> [Work task] Exactly those lines that run from the one containing "## useLayoutEffect使用示例：" through the last line of the entries below should be printed, and no others.

(Dataset entries)
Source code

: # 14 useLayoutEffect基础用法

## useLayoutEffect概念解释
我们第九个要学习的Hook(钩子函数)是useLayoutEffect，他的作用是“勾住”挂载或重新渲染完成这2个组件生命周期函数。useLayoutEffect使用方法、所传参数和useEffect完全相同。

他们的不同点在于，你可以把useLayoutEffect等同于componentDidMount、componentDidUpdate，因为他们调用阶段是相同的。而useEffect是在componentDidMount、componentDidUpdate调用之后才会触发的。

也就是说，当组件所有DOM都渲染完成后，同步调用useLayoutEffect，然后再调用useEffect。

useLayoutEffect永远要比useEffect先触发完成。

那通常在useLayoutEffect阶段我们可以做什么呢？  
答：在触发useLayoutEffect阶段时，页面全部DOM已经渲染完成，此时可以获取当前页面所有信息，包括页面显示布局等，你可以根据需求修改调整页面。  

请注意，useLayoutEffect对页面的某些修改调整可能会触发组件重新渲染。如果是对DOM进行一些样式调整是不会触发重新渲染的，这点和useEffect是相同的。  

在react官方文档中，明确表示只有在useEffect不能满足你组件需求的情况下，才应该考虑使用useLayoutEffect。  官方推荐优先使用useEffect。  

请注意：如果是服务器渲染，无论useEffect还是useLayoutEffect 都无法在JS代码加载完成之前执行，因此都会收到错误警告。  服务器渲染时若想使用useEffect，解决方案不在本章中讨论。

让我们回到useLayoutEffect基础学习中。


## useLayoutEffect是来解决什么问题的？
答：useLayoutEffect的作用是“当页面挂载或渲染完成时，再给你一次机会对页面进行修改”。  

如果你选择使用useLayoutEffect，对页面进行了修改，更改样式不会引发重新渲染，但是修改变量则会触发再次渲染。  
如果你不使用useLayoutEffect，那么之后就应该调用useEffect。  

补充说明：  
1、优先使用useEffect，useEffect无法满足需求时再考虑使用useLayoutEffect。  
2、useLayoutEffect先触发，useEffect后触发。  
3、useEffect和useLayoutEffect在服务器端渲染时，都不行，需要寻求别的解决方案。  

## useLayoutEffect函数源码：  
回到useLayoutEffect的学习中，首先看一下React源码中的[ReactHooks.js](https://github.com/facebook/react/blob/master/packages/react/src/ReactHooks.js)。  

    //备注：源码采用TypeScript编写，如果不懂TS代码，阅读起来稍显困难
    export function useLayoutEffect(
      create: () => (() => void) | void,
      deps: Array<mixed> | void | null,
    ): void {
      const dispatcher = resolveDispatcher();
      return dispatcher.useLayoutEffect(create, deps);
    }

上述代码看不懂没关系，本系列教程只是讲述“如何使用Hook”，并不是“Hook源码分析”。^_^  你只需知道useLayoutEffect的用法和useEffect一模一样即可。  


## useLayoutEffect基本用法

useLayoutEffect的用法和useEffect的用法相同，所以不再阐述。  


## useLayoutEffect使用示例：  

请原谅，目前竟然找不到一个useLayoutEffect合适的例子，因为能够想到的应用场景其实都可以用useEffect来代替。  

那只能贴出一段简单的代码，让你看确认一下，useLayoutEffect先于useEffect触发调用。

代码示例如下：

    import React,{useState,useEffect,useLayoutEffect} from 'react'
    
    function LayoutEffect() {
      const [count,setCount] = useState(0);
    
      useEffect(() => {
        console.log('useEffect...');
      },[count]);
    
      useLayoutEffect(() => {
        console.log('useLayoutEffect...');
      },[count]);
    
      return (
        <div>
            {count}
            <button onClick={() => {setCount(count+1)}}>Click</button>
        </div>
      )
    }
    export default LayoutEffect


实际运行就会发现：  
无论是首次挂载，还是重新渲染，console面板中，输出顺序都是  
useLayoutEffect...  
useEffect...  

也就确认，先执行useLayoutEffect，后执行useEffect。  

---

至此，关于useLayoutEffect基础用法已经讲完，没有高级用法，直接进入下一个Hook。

> [Task output]
## useLayoutEffect使用示例：  

请原谅，目前竟然找不到一个useLayoutEffect合适的例子，因为能够想到的应用场景其实都可以用useEffect来代替。  

那只能贴出一段简单的代码，让你看确认一下，useLayoutEffect先于useEffect触发调用。

代码示例如下：

    import React,{useState,useEffect,useLayoutEffect} from 'react'
    
    function LayoutEffect() {
      const [count,setCount] = useState(0);
    
      useEffect(() => {
        console.log('useEffect...');
      },[count]);
    
      useLayoutEffect(() => {
        console.log('useLayoutEffect...');
      },[count]);
    
      return (
        <div>
            {count}
            <button onClick={() => {setCount(count+1)}}>Click</button>
        </div>
      )
    }
    export default LayoutEffect


实际运行就会发现：  
无论是首次挂载，还是重新渲染，console面板中，输出顺序都是  
useLayoutEffect...  
useEffect...  

也就确认，先执行useLayoutEffect，后执行useEffect。  

---

至此，关于useLayoutEffect基础用法已经讲完，没有高级用法，直接进入下一个Hook。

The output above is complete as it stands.